● The task
An exact, complete copy of the entries below is required, minus any pictures.
Data extracts START
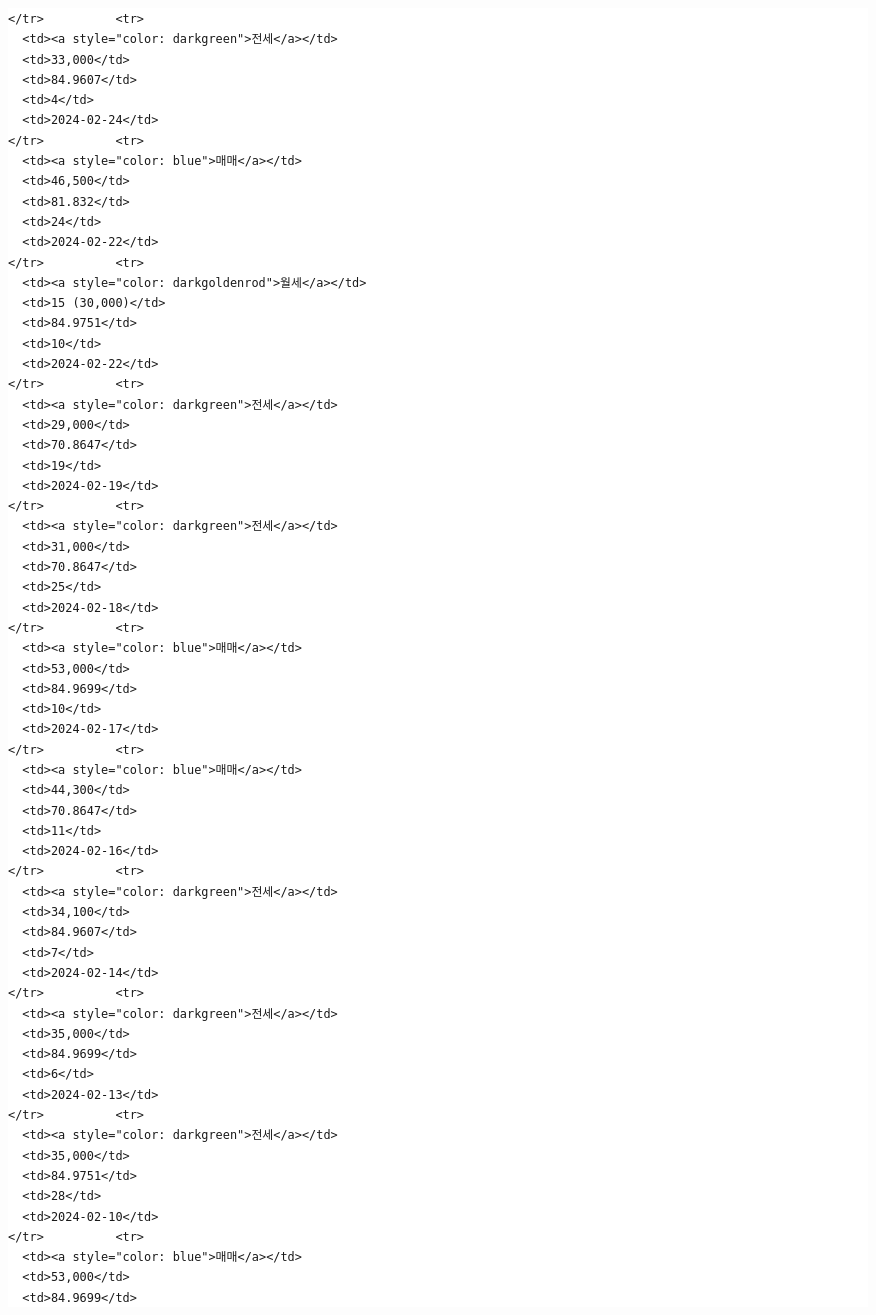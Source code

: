     </tr>          <tr>
      <td><a style="color: darkgreen">전세</a></td>
      <td>33,000</td>
      <td>84.9607</td>
      <td>4</td>
      <td>2024-02-24</td>
    </tr>          <tr>
      <td><a style="color: blue">매매</a></td>
      <td>46,500</td>
      <td>81.832</td>
      <td>24</td>
      <td>2024-02-22</td>
    </tr>          <tr>
      <td><a style="color: darkgoldenrod">월세</a></td>
      <td>15 (30,000)</td>
      <td>84.9751</td>
      <td>10</td>
      <td>2024-02-22</td>
    </tr>          <tr>
      <td><a style="color: darkgreen">전세</a></td>
      <td>29,000</td>
      <td>70.8647</td>
      <td>19</td>
      <td>2024-02-19</td>
    </tr>          <tr>
      <td><a style="color: darkgreen">전세</a></td>
      <td>31,000</td>
      <td>70.8647</td>
      <td>25</td>
      <td>2024-02-18</td>
    </tr>          <tr>
      <td><a style="color: blue">매매</a></td>
      <td>53,000</td>
      <td>84.9699</td>
      <td>10</td>
      <td>2024-02-17</td>
    </tr>          <tr>
      <td><a style="color: blue">매매</a></td>
      <td>44,300</td>
      <td>70.8647</td>
      <td>11</td>
      <td>2024-02-16</td>
    </tr>          <tr>
      <td><a style="color: darkgreen">전세</a></td>
      <td>34,100</td>
      <td>84.9607</td>
      <td>7</td>
      <td>2024-02-14</td>
    </tr>          <tr>
      <td><a style="color: darkgreen">전세</a></td>
      <td>35,000</td>
      <td>84.9699</td>
      <td>6</td>
      <td>2024-02-13</td>
    </tr>          <tr>
      <td><a style="color: darkgreen">전세</a></td>
      <td>35,000</td>
      <td>84.9751</td>
      <td>28</td>
      <td>2024-02-10</td>
    </tr>          <tr>
      <td><a style="color: blue">매매</a></td>
      <td>53,000</td>
      <td>84.9699</td>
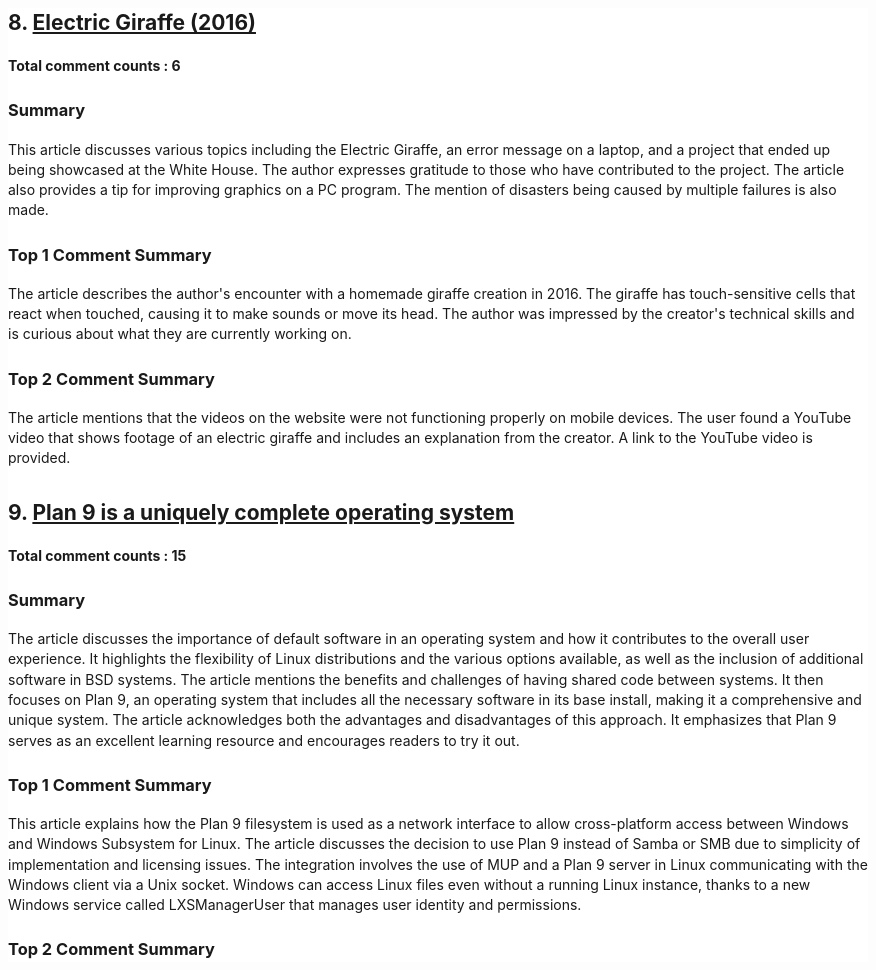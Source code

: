 ## 8. [Electric Giraffe (2016)](https://news.ycombinator.com/item?id=41063823)

**Total comment counts : 6**

### Summary

 This article discusses various topics including the Electric Giraffe, an error message on a laptop, and a project that ended up being showcased at the White House. The author expresses gratitude to those who have contributed to the project. The article also provides a tip for improving graphics on a PC program. The mention of disasters being caused by multiple failures is also made.

### Top 1 Comment Summary

 The article describes the author's encounter with a homemade giraffe creation in 2016. The giraffe has touch-sensitive cells that react when touched, causing it to make sounds or move its head. The author was impressed by the creator's technical skills and is curious about what they are currently working on.

### Top 2 Comment Summary

 The article mentions that the videos on the website were not functioning properly on mobile devices. The user found a YouTube video that shows footage of an electric giraffe and includes an explanation from the creator. A link to the YouTube video is provided.

## 9. [Plan 9 is a uniquely complete operating system](https://news.ycombinator.com/item?id=41090222)

**Total comment counts : 15**

### Summary

 The article discusses the importance of default software in an operating system and how it contributes to the overall user experience. It highlights the flexibility of Linux distributions and the various options available, as well as the inclusion of additional software in BSD systems. The article mentions the benefits and challenges of having shared code between systems. It then focuses on Plan 9, an operating system that includes all the necessary software in its base install, making it a comprehensive and unique system. The article acknowledges both the advantages and disadvantages of this approach. It emphasizes that Plan 9 serves as an excellent learning resource and encourages readers to try it out.

### Top 1 Comment Summary

 This article explains how the Plan 9 filesystem is used as a network interface to allow cross-platform access between Windows and Windows Subsystem for Linux. The article discusses the decision to use Plan 9 instead of Samba or SMB due to simplicity of implementation and licensing issues. The integration involves the use of MUP and a Plan 9 server in Linux communicating with the Windows client via a Unix socket. Windows can access Linux files even without a running Linux instance, thanks to a new Windows service called LXSManagerUser that manages user identity and permissions.

### Top 2 Comment Summary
Data extracts END
● Exercise answer
Source code

:     </tr>          <tr>
      <td><a style="color: darkgreen">전세</a></td>
      <td>33,000</td>
      <td>84.9607</td>
      <td>4</td>
      <td>2024-02-24</td>
    </tr>          <tr>
      <td><a style="color: blue">매매</a></td>
      <td>46,500</td>
      <td>81.832</td>
      <td>24</td>
      <td>2024-02-22</td>
    </tr>          <tr>
      <td><a style="color: darkgoldenrod">월세</a></td>
      <td>15 (30,000)</td>
      <td>84.9751</td>
      <td>10</td>
      <td>2024-02-22</td>
    </tr>          <tr>
      <td><a style="color: darkgreen">전세</a></td>
      <td>29,000</td>
      <td>70.8647</td>
      <td>19</td>
      <td>2024-02-19</td>
    </tr>          <tr>
      <td><a style="color: darkgreen">전세</a></td>
      <td>31,000</td>
      <td>70.8647</td>
      <td>25</td>
      <td>2024-02-18</td>
    </tr>          <tr>
      <td><a style="color: blue">매매</a></td>
      <td>53,000</td>
      <td>84.9699</td>
      <td>10</td>
      <td>2024-02-17</td>
    </tr>          <tr>
      <td><a style="color: blue">매매</a></td>
      <td>44,300</td>
      <td>70.8647</td>
      <td>11</td>
      <td>2024-02-16</td>
    </tr>          <tr>
      <td><a style="color: darkgreen">전세</a></td>
      <td>34,100</td>
      <td>84.9607</td>
      <td>7</td>
      <td>2024-02-14</td>
    </tr>          <tr>
      <td><a style="color: darkgreen">전세</a></td>
      <td>35,000</td>
      <td>84.9699</td>
      <td>6</td>
      <td>2024-02-13</td>
    </tr>          <tr>
      <td><a style="color: darkgreen">전세</a></td>
      <td>35,000</td>
      <td>84.9751</td>
      <td>28</td>
      <td>2024-02-10</td>
    </tr>          <tr>
      <td><a style="color: blue">매매</a></td>
      <td>53,000</td>
      <td>84.9699</td>
Source code

: ## 8. [Electric Giraffe (2016)](https://news.ycombinator.com/item?id=41063823)

**Total comment counts : 6**

### Summary

 This article discusses various topics including the Electric Giraffe, an error message on a laptop, and a project that ended up being showcased at the White House. The author expresses gratitude to those who have contributed to the project. The article also provides a tip for improving graphics on a PC program. The mention of disasters being caused by multiple failures is also made.

### Top 1 Comment Summary

 The article describes the author's encounter with a homemade giraffe creation in 2016. The giraffe has touch-sensitive cells that react when touched, causing it to make sounds or move its head. The author was impressed by the creator's technical skills and is curious about what they are currently working on.

### Top 2 Comment Summary

 The article mentions that the videos on the website were not functioning properly on mobile devices. The user found a YouTube video that shows footage of an electric giraffe and includes an explanation from the creator. A link to the YouTube video is provided.

## 9. [Plan 9 is a uniquely complete operating system](https://news.ycombinator.com/item?id=41090222)

**Total comment counts : 15**

### Summary

 The article discusses the importance of default software in an operating system and how it contributes to the overall user experience. It highlights the flexibility of Linux distributions and the various options available, as well as the inclusion of additional software in BSD systems. The article mentions the benefits and challenges of having shared code between systems. It then focuses on Plan 9, an operating system that includes all the necessary software in its base install, making it a comprehensive and unique system. The article acknowledges both the advantages and disadvantages of this approach. It emphasizes that Plan 9 serves as an excellent learning resource and encourages readers to try it out.

### Top 1 Comment Summary

 This article explains how the Plan 9 filesystem is used as a network interface to allow cross-platform access between Windows and Windows Subsystem for Linux. The article discusses the decision to use Plan 9 instead of Samba or SMB due to simplicity of implementation and licensing issues. The integration involves the use of MUP and a Plan 9 server in Linux communicating with the Windows client via a Unix socket. Windows can access Linux files even without a running Linux instance, thanks to a new Windows service called LXSManagerUser that manages user identity and permissions.

### Top 2 Comment Summary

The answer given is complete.